Quelles seraient les causes des mises bas laborieuses pour les femelles?
Le dérangement par les humains sur les femelles bélugas durant leur grossesse ou lors de la mise bas, une mauvaise nutrition, l’exposition à des perturbateurs endocriniens, il existe plusieurs hypothèses expliquant l’augmentation des risques de mise bas difficile.

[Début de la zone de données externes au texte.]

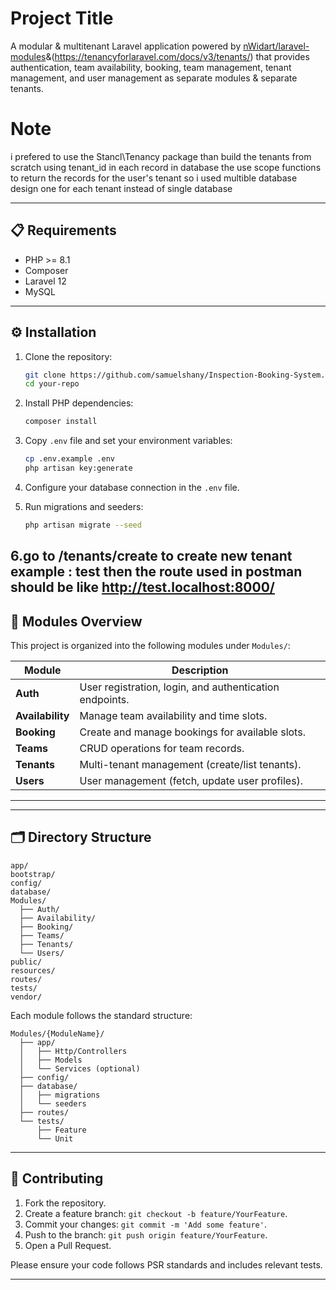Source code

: # Project Title

A modular & multitenant  Laravel application powered by [nWidart/laravel-modules](https://nwidart.com/laravel-modules)&(https://tenancyforlaravel.com/docs/v3/tenants/)  that provides authentication, team availability, booking, team management, tenant management, and user management as separate modules & separate tenants.
# Note
i prefered to use the Stancl\Tenancy package than build the tenants from scratch using tenant_id in each record in database the use scope functions to return the records for the user's tenant so i used multible database design one for each tenant instead of single database 

---

## 📋 Requirements

* PHP >= 8.1
* Composer
* Laravel 12
* MySQL 


---

## ⚙️ Installation

1. Clone the repository:

   ```bash
   git clone https://github.com/samuelshany/Inspection-Booking-System.git
   cd your-repo
   ```
2. Install PHP dependencies:

   ```bash
   composer install
   ```
3. Copy `.env` file and set your environment variables:

   ```bash
   cp .env.example .env
   php artisan key:generate
   ```
4. Configure your database connection in the `.env` file.
5. Run migrations and seeders:

   ```bash
   php artisan migrate --seed
   ```
6.go to /tenants/create to create new tenant example : test
    then the route used in postman should be like http://test.localhost:8000/
---

## 🚀 Modules Overview

This project is organized into the following modules under `Modules/`:

| Module           | Description                                             |
| ---------------- | ------------------------------------------------------- |
| **Auth**         | User registration, login, and authentication endpoints. |
| **Availability** | Manage team availability and time slots.                |
| **Booking**      | Create and manage bookings for available slots.         |
| **Teams**        | CRUD operations for team records.                       |
| **Tenants**      | Multi-tenant management (create/list tenants).          |
| **Users**        | User management (fetch, update user profiles).          |

---


---

## 🗂️ Directory Structure

```
app/
bootstrap/
config/
database/
Modules/
  ├── Auth/
  ├── Availability/
  ├── Booking/
  ├── Teams/
  ├── Tenants/
  └── Users/
public/
resources/
routes/
tests/
vendor/
```

Each module follows the standard structure:

```
Modules/{ModuleName}/
  ├── app/
  │   ├── Http/Controllers
  │   ├── Models
  │   └── Services (optional)
  ├── config/
  ├── database/
  │   ├── migrations
  │   └── seeders
  ├── routes/
  └── tests/
      ├── Feature
      └── Unit
```

---

## 🤝 Contributing

1. Fork the repository.
2. Create a feature branch: `git checkout -b feature/YourFeature`.
3. Commit your changes: `git commit -m 'Add some feature'`.
4. Push to the branch: `git push origin feature/YourFeature`.
5. Open a Pull Request.

Please ensure your code follows PSR standards and includes relevant tests.

---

«Lorsqu’on observe un phénomène nouveau dans la mortalité d’une espèce, on doit rechercher des causes qui sont elles aussi nouvelles», indique Stéphane Lair. «L’exposition des bélugas à certains retardateurs de flamme halogénés (RFH) émergents, comme les PBDE, a augmenté de façon exponentielle entre les années 1990 et 2000 et a maintenu un fort niveau de concentration jusqu’en 2012. Or, l’augmentation de la mortalité des femelles et des veaux due à des mises bas difficiles a débuté il y a environ 10 ans. Bien que le lien de causalité n’ait pas pu être établi très clairement, quelques études ont permis de placer ces RFH parmi les suspects intéressants ».
De nombreux autres changements dans l’habitat du béluga ont été observés dans des périodes similaires à celle de la hausse de mortalité des veaux et des femelles.
La saison des naissances des bélugas s’échelonne de la fin juin au début septembre, coïncidant avec la période de fort achalandage sur l’eau par la navigation. Le bruit émis par les embarcations, la présence et le mouvement des bateaux de plaisance et commerciaux sont des facteurs ayant pu jouer dans la hausse de la mortalité des femelles bélugas gestantes. En effet, en 2010 et 2012, la fréquentation des plaisanciers à la marina de Tadoussac augmente de façon importante. Ces mêmes années, les observateurs de Parcs Canada notent une hausse de la présence simultanée de bélugas avec des bateaux de plaisance dans le fiord. Or, pendant la même période, le Réseau québécois d’urgences pour les mammifères marins reçoit le signalement d’un nombre très élevé de carcasses de veaux.
La diminution de la quantité de certaines proies ou encore la baisse du couvert de glace qui atténue l’agitation des eaux durant les tempêtes sont d’autres modifications de l’habitat du béluga qui ont pris des proportions extrêmes de 2010 à 2012.
Lequel de tous ces suspects est le coupable? «Imaginons une femelle béluga gestante en hiver : la diminution du couvert de glace l’amène à parcourir d’importantes distances pour trouver des eaux plus calmes. Au printemps, elle ne peut pas s’alimenter de manière optimale parce que les stocks de poissons les plus gras ne sont plus en qualité et en quantité suffisante. L’été, au moment de mettre bas, elle se retrouve dans un trafic important de kayaks, voiliers, bateaux à moteur et cargos, source de stress et de dépenses énergétiques importantes. À cette condition difficile, s’ajoutent des effets de contaminants accumulés dans son gras. Qu’est-ce qui lui coutera la vie? Une de ces raisons ou la combinaison de plusieurs d’entre elles?», illustre Robert Michaud, directeur scientifique du Groupe de recherche et d’éducation sur les mammifères marins.
Les nécropsies et l’analyse de leurs résultats à long terme se poursuivent. Ces études combinées à celles sur les causes possibles de mises bas laborieuses pourraient permettre de mieux comprendre les raisons du déclin de la population des bélugas du Saint-Laurent et de trouver des pistes de solutions pour son rétablissement.